[Saved entries]
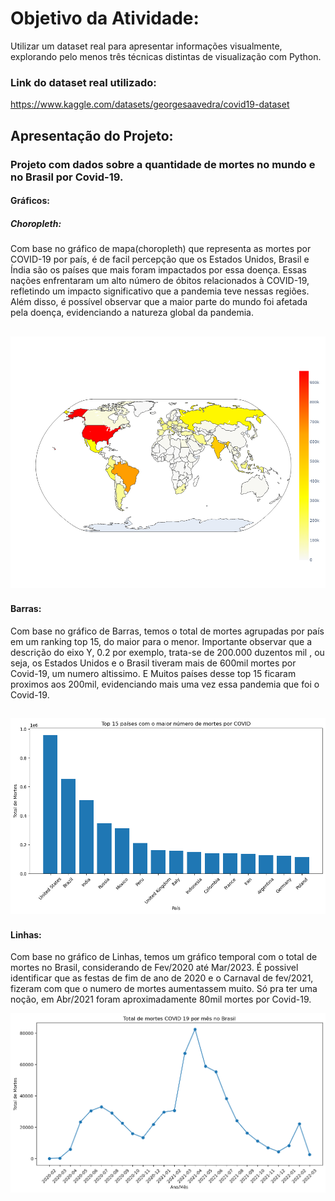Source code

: # Objetivo da Atividade:
Utilizar um dataset real para apresentar informações visualmente, explorando pelo menos três técnicas distintas de visualização com Python.
### Link do dataset real utilizado:
https://www.kaggle.com/datasets/georgesaavedra/covid19-dataset

## Apresentação do Projeto:
### Projeto com dados sobre a quantidade de mortes no mundo e no Brasil por Covid-19.

#### Gráficos:
##### Choropleth:

Com base no gráfico de mapa(choropleth) que representa as mortes por COVID-19 por país, é de facil percepção que os Estados Unidos, Brasil e Índia são os países que mais foram impactados por essa doença. Essas nações enfrentaram um alto número de óbitos relacionados à COVID-19, refletindo um impacto significativo que a pandemia teve nessas regiões.
Além disso, é possível observar que a maior parte do mundo foi afetada pela doença, evidenciando a natureza global da pandemia.

![Mapa - Mortes por País](img/choropleth_mapa.png)
---
#### Barras:

Com base no gráfico de Barras, temos o total de mortes agrupadas por país em um ranking top 15, do maior para o menor. Importante observar que a descrição do eixo Y, 0.2 por exemplo, trata-se de 200.000 duzentos mil , ou seja, os Estados Unidos e o Brasil tiveram mais de 600mil mortes por Covid-19, um numero altissimo. E Muitos países desse top 15 ficaram proximos aos 200mil, evidenciando mais uma vez essa pandemia que foi o Covid-19.

![Mortes por País - top 15](img/barras_top_15_por_pais.png)
---
#### Linhas:

Com base no gráfico de Linhas, temos um gráfico temporal com o total de mortes no Brasil, considerando de Fev/2020 até Mar/2023. É possivel identificar que as festas de fim de ano de 2020 e o Carnaval de fev/2021, fizeram com que o numero de mortes aumentassem muito. Só pra ter uma noção, em Abr/2021 foram aproximadamente 80mil mortes por Covid-19.

![Grafico Temporal - Mortes no Brasil](img/linha_temporal_brasil.png)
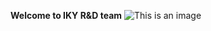 **Welcome to IKY R&D team**
![This is an image](https://myoctocat.com/assets/images/base-octocat.svg)

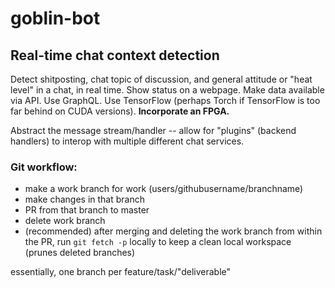 # goblin-bot
## Real-time chat context detection

Detect shitposting, chat topic of discussion, and general attitude or "heat
level" in a chat, in real time. Show status on a webpage. Make data available 
via API. Use GraphQL. Use TensorFlow (perhaps Torch if TensorFlow is too far behind on CUDA versions). **Incorporate an FPGA.**

Abstract the message stream/handler -- allow for "plugins" (backend handlers) to
interop with multiple different chat services.

### Git workflow:
- make a work branch for work (users/githubusername/branchname)
- make changes in that branch
- PR from that branch to master
- delete work branch
- (recommended) after merging and deleting the work branch from within the PR, 
run `git fetch -p` locally to keep a clean local workspace (prunes deleted 
branches)

essentially, one branch per feature/task/"deliverable"
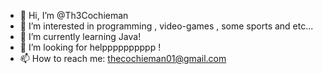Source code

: - 👋 Hi, I’m @Th3Cochieman
- 👀 I’m interested in programming , video-games , some sports and etc...
- 🌱 I’m currently learning Java!
- 💞️ I’m looking for helpppppppppp !
- 📫 How to reach me: thecochieman01@gmail.com

<!---
Th3Cochieman/Th3Cochieman is a ✨ special ✨ repository because its `README.md` (this file) appears on your GitHub profile.
You can click the Preview link to take a look at your changes.
--->
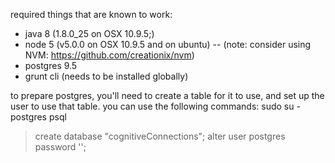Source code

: required things that are known to work:
- java 8 (1.8.0_25 on OSX 10.9.5;)
- node 5 (v5.0.0 on OSX 10.9.5 and on ubuntu)
-- (note: consider using NVM: https://github.com/creationix/nvm)
- postgres 9.5
- grunt cli (needs to be installed globally)

to prepare postgres, you'll need to create a table for it to use, and set up the user to use that table.
you can use the following commands:
sudo su - postgres
psql
> create database "cognitiveConnections";
> alter user postgres password '';

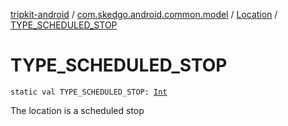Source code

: [tripkit-android](../../index.md) / [com.skedgo.android.common.model](../index.md) / [Location](index.md) / [TYPE_SCHEDULED_STOP](./-t-y-p-e_-s-c-h-e-d-u-l-e-d_-s-t-o-p.md)

# TYPE_SCHEDULED_STOP

`static val TYPE_SCHEDULED_STOP: `[`Int`](https://kotlinlang.org/api/latest/jvm/stdlib/kotlin/-int/index.html)

The location is a scheduled stop

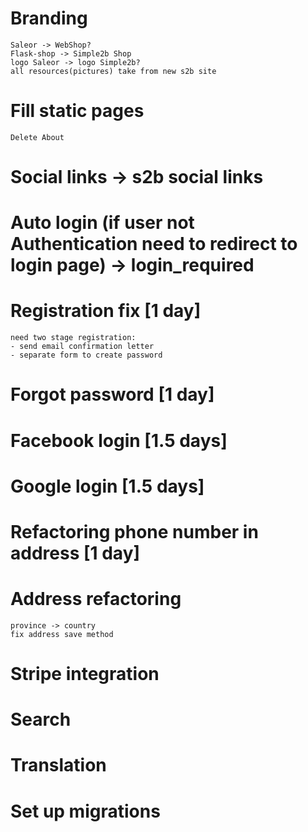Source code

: # Branding

    Saleor -> WebShop?
    Flask-shop -> Simple2b Shop
    logo Saleor -> logo Simple2b?
    all resources(pictures) take from new s2b site

# Fill static pages

    Delete About

# Social links -> s2b social links

# Auto login (if user not Authentication need to redirect to login page) -> login_required

# Registration fix [1 day]

    need two stage registration:
    - send email confirmation letter
    - separate form to create password

# Forgot password [1 day]

# Facebook login [1.5 days]
# Google login [1.5 days]

# Refactoring phone number in address [1 day]
# Address refactoring
    province -> country
    fix address save method

# Stripe integration

# Search

# Translation

# Set up migrations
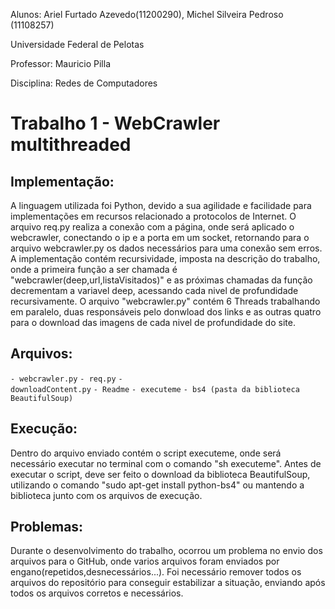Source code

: Alunos: Ariel Furtado Azevedo(11200290), Michel Silveira Pedroso (11108257)

Universidade Federal de Pelotas

Professor: Mauricio Pilla

Disciplina: Redes de Computadores

Trabalho 1 - WebCrawler multithreaded
===========================================================================

Implementação:
---------------------------------------------------------------------------
A linguagem utilizada foi Python, devido a sua agilidade e facilidade para
implementações em recursos relacionado a protocolos de Internet.
O arquivo req.py realiza a conexão com a página, onde será aplicado o
webcrawler, conectando o ip e a porta em um socket, retornando para o arquivo
webcrawler.py os dados necessários para uma conexão sem erros.
A implementação contém recursividade, imposta na descrição do trabalho, onde
a primeira função a ser chamada é "webcrawler(deep,url,listaVisitados)" e as
próximas chamadas da função decrementam a variavel deep, acessando cada nivel
de profundidade recursivamente.
O arquivo "webcrawler.py" contém 6 Threads trabalhando em paralelo, duas 
responsáveis pelo donwload dos links e as outras quatro para o download das
imagens de cada nivel de profundidade do site.

Arquivos: 
---------------------------------------------------------------------------
<code>- webcrawler.py</code>
<code>- req.py</code>
<code>- downloadContent.py</code>
<code>- Readme</code>
<code>- executeme</code>
<code>- bs4 (pasta da biblioteca BeautifulSoup)</code>

Execução:
---------------------------------------------------------------------------
Dentro do arquivo enviado contém o script executeme, onde será necessário
executar no terminal com o comando "sh executeme".
Antes de executar o script, deve ser feito o download da biblioteca BeautifulSoup, 
utilizando o comando "sudo apt-get install python-bs4" ou mantendo a biblioteca
junto com os arquivos de execução.

Problemas:
---------------------------------------------------------------------------
Durante o desenvolvimento do trabalho, ocorrou um problema no envio dos arquivos
para o GitHub, onde varios arquivos foram enviados por engano(repetidos,desnecessários...).
Foi necessário remover todos os arquivos do repositório para conseguir estabilizar a
situação, enviando após todos os arquivos corretos e necessários.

## YOUR GOAL
Check each line above for the word "BeautifulSoup" and give the number of lines that have it, nothing else.

## RESPONSE FOR THIS EXERCISE
2